ロキたちは走っていた。どこもかしこも真っ白で目がおかしくなりそうだった。蛍光灯の色がまるで透明に見えるようで、手に汗を握る。するとしばらくして人影が見えた。ロキは目を凝らす。人影は白い服を着ている。それに白い髪。……ビーナスだった。ロキはごくりと唾を飲み込む。瞬間、ミルコが、
「ゴー! ファイア!」
と叫び、ファイアがビーナス目掛けて突進する。がぶりとビーナスの首に噛み付く。無惨にもあっさり転がるビーナス。
「すまない、ミルコ!」
ミルコは無言でそのまま走る。すると、それに続いてビーナスの軍勢が押し寄せてきた。

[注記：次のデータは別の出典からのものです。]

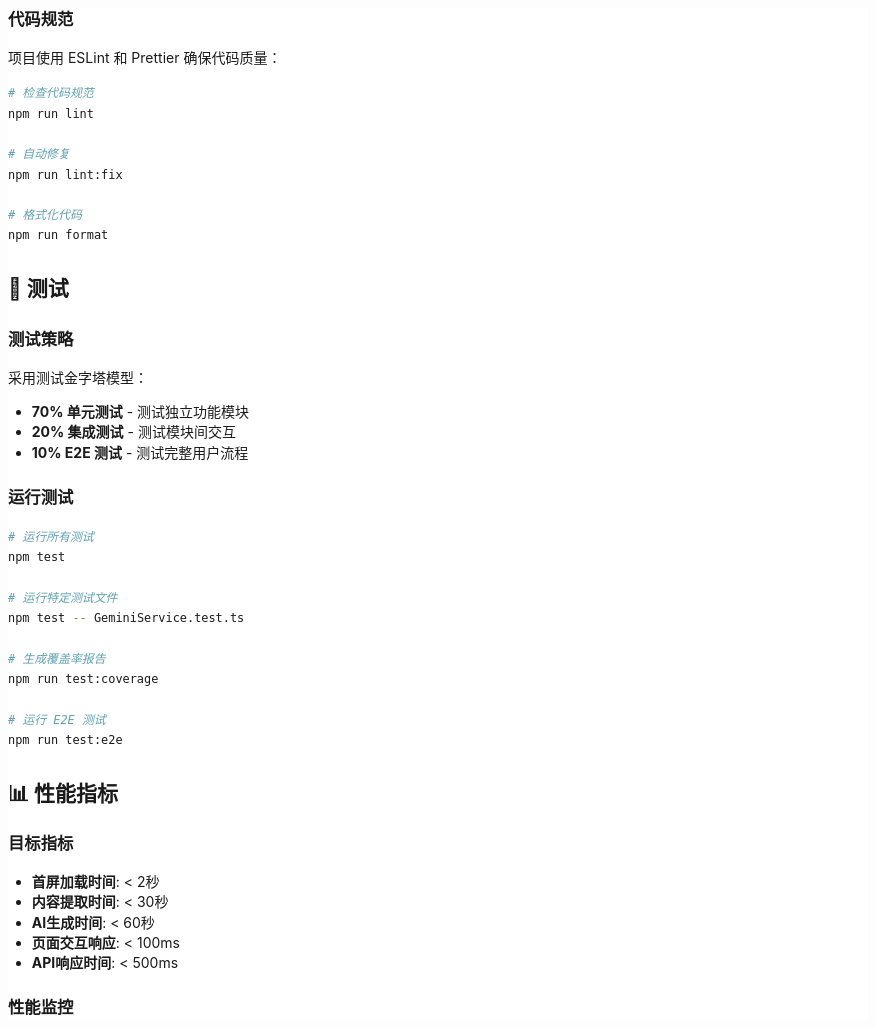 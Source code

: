 ### 代码规范

项目使用 ESLint 和 Prettier 确保代码质量：

```bash
# 检查代码规范
npm run lint

# 自动修复
npm run lint:fix

# 格式化代码
npm run format
```

## 🧪 测试

### 测试策略

采用测试金字塔模型：
- **70% 单元测试** - 测试独立功能模块
- **20% 集成测试** - 测试模块间交互
- **10% E2E 测试** - 测试完整用户流程

### 运行测试

```bash
# 运行所有测试
npm test

# 运行特定测试文件
npm test -- GeminiService.test.ts

# 生成覆盖率报告
npm run test:coverage

# 运行 E2E 测试
npm run test:e2e
```

## 📊 性能指标

### 目标指标

- **首屏加载时间**: < 2秒
- **内容提取时间**: < 30秒  
- **AI生成时间**: < 60秒
- **页面交互响应**: < 100ms
- **API响应时间**: < 500ms

### 性能监控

二メートルしかない廊下にぞろぞろと出現する。ミルコが、再び、
「ゴー! ファイア!」
と告げるが、ファイアだけでは捌ききれず、残りのビーナスがミルコを目掛けて走ってたくる。ミルコはしまった、と身体を強ばらせるも、そのときさっとロキがミルコの前に立った。それから、悲痛めいた表情で、剣を思い切り振りかざした。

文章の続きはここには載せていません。